(Recorded data)
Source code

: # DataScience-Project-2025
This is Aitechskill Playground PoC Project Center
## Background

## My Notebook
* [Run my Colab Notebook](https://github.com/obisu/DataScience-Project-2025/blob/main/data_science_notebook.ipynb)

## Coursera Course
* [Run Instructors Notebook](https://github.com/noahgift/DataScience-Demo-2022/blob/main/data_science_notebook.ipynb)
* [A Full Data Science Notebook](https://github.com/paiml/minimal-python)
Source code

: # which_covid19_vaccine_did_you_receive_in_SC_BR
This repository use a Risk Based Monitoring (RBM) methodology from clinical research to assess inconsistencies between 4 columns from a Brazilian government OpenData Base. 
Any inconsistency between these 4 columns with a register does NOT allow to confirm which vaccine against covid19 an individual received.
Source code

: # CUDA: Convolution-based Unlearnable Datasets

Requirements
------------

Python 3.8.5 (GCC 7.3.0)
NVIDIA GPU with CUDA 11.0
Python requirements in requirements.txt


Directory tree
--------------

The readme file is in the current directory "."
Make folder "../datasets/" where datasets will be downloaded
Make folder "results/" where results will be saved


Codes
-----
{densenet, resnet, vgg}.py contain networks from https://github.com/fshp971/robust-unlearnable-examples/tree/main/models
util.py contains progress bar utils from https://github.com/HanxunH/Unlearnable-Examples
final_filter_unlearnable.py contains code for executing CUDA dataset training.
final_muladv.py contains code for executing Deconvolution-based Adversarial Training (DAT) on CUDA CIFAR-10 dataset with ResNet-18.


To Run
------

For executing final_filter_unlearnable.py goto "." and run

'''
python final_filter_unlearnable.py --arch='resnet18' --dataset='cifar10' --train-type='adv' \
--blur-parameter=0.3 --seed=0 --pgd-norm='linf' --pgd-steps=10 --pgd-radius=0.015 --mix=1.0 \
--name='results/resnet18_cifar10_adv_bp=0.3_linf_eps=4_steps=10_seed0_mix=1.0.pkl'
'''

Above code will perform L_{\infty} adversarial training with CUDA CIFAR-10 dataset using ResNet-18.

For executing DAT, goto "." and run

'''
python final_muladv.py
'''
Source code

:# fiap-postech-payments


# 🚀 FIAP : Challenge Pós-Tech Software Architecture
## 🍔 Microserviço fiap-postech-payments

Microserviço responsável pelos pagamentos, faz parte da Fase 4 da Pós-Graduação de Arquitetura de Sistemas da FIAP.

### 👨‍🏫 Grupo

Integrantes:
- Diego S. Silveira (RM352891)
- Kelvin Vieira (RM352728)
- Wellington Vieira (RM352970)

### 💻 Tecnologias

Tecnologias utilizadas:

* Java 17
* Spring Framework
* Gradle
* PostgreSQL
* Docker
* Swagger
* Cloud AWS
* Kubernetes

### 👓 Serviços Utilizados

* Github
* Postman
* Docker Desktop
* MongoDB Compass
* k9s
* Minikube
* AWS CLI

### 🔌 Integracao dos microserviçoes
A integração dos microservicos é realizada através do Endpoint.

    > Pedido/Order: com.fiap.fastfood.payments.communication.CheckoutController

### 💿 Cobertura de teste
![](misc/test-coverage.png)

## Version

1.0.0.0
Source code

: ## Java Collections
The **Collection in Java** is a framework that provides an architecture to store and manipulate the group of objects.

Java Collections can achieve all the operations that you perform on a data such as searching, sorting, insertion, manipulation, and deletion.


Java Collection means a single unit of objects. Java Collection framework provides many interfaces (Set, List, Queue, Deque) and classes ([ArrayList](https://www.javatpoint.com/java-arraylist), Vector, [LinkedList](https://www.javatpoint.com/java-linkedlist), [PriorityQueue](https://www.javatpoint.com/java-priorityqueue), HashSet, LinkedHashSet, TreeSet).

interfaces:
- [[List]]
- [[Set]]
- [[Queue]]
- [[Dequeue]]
(End Recorded data)
• [Brief]:
Number of lines holding "perform" in the material: state it with no other words.

• [Result for this exercise]:
2